All of these traditions were significantly impacted by the Protestant Reformation, whose leaders overhauled previously existing and long-held quasi-church-state authority over marriage. The early American settlers followed the example of the reformers who had transferred the “ordinance of marriage” (previously overseen by the Roman Catholic Church) to the secular state.
Martin Luther, the Catholic priest who initiated the Protestant Reformation in Germany, argued marriage was a “worldly thing … that belongs to the realm of government.” John Calvin, his Swiss counterpart, remodeled Christian marriage by enacting the Marriage Ordinance of Geneva, which regulated and enforced “the dual requirements of state registration and church consecration to constitute marriage.”
Nearly five centuries later, Protestants continue to insert government into marriage, demanding it be regulated in the civil realm. In 1996, former president Bill Clinton signed the Defense of Marriage Act (DOMA) into law, which was partially dismantled in 2013 and fully rejected on June 26, 2015 by the Supreme Court.
The federal government did not codify marriage until 1996; such licensing had always been determined by the states. Since 2004, the majority of states have granted marriage licenses to same-sex couples. However, in many cases, such as in Iowa or Alabama, licenses for same-sex unions were administered despite state statutes or constitutions prohibiting it.

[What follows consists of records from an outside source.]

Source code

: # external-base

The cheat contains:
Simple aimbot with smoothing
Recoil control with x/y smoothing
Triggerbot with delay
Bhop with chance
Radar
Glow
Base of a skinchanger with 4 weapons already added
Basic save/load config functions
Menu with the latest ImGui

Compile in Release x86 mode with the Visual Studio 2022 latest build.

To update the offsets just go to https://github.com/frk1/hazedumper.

Unelected judges began overruling the majority will of the people, first in California with Proposition 8 and later in Iowa. Marriage became a legal and political quagmire that could have been avoided.
If the early settlers had followed the early church’s example evidenced throughout the New Testament, perhaps biblical marriage would not have been transformed into a regulated government institution.
If marriage had been left to the church, its leaders could marry only its members who practice and follow its beliefs. Civil unions and legal matters among any parties could be left to the government in order to provide the full range of civil liberties citizens in a quasi-democratic republic expect.
Granted, 17th century Puritans rightly viewed the government as agents of God’s authority; yet they morphed this belief with aspects of legalism and reinforced some of the same mistakes and compromises the 16th century protestant reformers made. Five centuries later, the consequences of those decisions, and the failure of their descendants to change them, resulted in the confusion that today validates the government’s authority to regulate and redefine marriage.